Exercise description » Give every entry again, word for word and in full.

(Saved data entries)
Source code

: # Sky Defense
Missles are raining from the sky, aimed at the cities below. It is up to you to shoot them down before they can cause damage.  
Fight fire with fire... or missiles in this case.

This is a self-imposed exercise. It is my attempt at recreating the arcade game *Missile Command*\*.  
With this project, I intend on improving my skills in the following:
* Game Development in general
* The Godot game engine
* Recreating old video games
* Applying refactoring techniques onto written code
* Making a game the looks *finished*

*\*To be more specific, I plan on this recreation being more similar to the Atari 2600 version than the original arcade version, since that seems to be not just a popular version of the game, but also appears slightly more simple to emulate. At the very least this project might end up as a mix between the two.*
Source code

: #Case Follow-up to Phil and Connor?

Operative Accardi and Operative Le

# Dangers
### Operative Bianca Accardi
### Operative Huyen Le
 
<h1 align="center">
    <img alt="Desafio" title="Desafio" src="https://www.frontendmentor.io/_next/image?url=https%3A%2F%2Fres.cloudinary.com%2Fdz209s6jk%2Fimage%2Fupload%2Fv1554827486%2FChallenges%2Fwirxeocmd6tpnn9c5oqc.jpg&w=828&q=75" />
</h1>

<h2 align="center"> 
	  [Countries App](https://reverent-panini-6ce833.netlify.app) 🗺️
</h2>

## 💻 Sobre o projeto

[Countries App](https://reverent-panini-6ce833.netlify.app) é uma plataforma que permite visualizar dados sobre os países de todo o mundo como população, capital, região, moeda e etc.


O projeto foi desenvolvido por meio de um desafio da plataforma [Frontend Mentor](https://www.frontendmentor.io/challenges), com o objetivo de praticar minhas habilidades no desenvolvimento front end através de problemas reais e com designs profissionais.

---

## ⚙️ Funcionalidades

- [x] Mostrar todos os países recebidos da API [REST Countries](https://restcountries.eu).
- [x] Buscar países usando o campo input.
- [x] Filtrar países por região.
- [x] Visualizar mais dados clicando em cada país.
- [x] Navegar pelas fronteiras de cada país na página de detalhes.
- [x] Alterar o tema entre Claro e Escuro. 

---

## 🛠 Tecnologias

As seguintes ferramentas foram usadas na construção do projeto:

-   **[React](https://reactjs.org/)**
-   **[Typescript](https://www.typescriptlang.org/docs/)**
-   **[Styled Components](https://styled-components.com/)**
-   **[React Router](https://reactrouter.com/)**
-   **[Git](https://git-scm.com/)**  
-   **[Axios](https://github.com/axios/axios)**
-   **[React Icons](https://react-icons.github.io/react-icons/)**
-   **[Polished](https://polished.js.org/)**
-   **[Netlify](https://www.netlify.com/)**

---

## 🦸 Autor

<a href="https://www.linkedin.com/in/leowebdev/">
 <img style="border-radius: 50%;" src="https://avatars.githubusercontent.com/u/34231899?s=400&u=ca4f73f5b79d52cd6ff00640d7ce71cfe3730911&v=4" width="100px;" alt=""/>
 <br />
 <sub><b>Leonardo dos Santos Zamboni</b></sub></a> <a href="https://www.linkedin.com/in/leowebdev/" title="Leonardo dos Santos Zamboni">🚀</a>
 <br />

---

Your solution »
Source code

: # Sky Defense
Missles are raining from the sky, aimed at the cities below. It is up to you to shoot them down before they can cause damage.  
Fight fire with fire... or missiles in this case.

This is a self-imposed exercise. It is my attempt at recreating the arcade game *Missile Command*\*.  
With this project, I intend on improving my skills in the following:
* Game Development in general
* The Godot game engine
* Recreating old video games
* Applying refactoring techniques onto written code
* Making a game the looks *finished*

*\*To be more specific, I plan on this recreation being more similar to the Atari 2600 version than the original arcade version, since that seems to be not just a popular version of the game, but also appears slightly more simple to emulate. At the very least this project might end up as a mix between the two.*
Source code

: #Case Follow-up to Phil and Connor?

Operative Accardi and Operative Le

# Dangers
### Operative Bianca Accardi
### Operative Huyen Le
 
<h1 align="center">
    <img alt="Desafio" title="Desafio" src="https://www.frontendmentor.io/_next/image?url=https%3A%2F%2Fres.cloudinary.com%2Fdz209s6jk%2Fimage%2Fupload%2Fv1554827486%2FChallenges%2Fwirxeocmd6tpnn9c5oqc.jpg&w=828&q=75" />
</h1>

<h2 align="center"> 
	  [Countries App](https://reverent-panini-6ce833.netlify.app) 🗺️
</h2>

## 💻 Sobre o projeto

[Countries App](https://reverent-panini-6ce833.netlify.app) é uma plataforma que permite visualizar dados sobre os países de todo o mundo como população, capital, região, moeda e etc.


O projeto foi desenvolvido por meio de um desafio da plataforma [Frontend Mentor](https://www.frontendmentor.io/challenges), com o objetivo de praticar minhas habilidades no desenvolvimento front end através de problemas reais e com designs profissionais.

---

## ⚙️ Funcionalidades

- [x] Mostrar todos os países recebidos da API [REST Countries](https://restcountries.eu).
- [x] Buscar países usando o campo input.
- [x] Filtrar países por região.
- [x] Visualizar mais dados clicando em cada país.
- [x] Navegar pelas fronteiras de cada país na página de detalhes.
- [x] Alterar o tema entre Claro e Escuro. 

---

## 🛠 Tecnologias

As seguintes ferramentas foram usadas na construção do projeto:

-   **[React](https://reactjs.org/)**
-   **[Typescript](https://www.typescriptlang.org/docs/)**
-   **[Styled Components](https://styled-components.com/)**
-   **[React Router](https://reactrouter.com/)**
-   **[Git](https://git-scm.com/)**  
-   **[Axios](https://github.com/axios/axios)**
-   **[React Icons](https://react-icons.github.io/react-icons/)**
-   **[Polished](https://polished.js.org/)**
-   **[Netlify](https://www.netlify.com/)**

---

## 🦸 Autor

<a href="https://www.linkedin.com/in/leowebdev/">
 <img style="border-radius: 50%;" src="https://avatars.githubusercontent.com/u/34231899?s=400&u=ca4f73f5b79d52cd6ff00640d7ce71cfe3730911&v=4" width="100px;" alt=""/>
 <br />
 <sub><b>Leonardo dos Santos Zamboni</b></sub></a> <a href="https://www.linkedin.com/in/leowebdev/" title="Leonardo dos Santos Zamboni">🚀</a>
 <br />

---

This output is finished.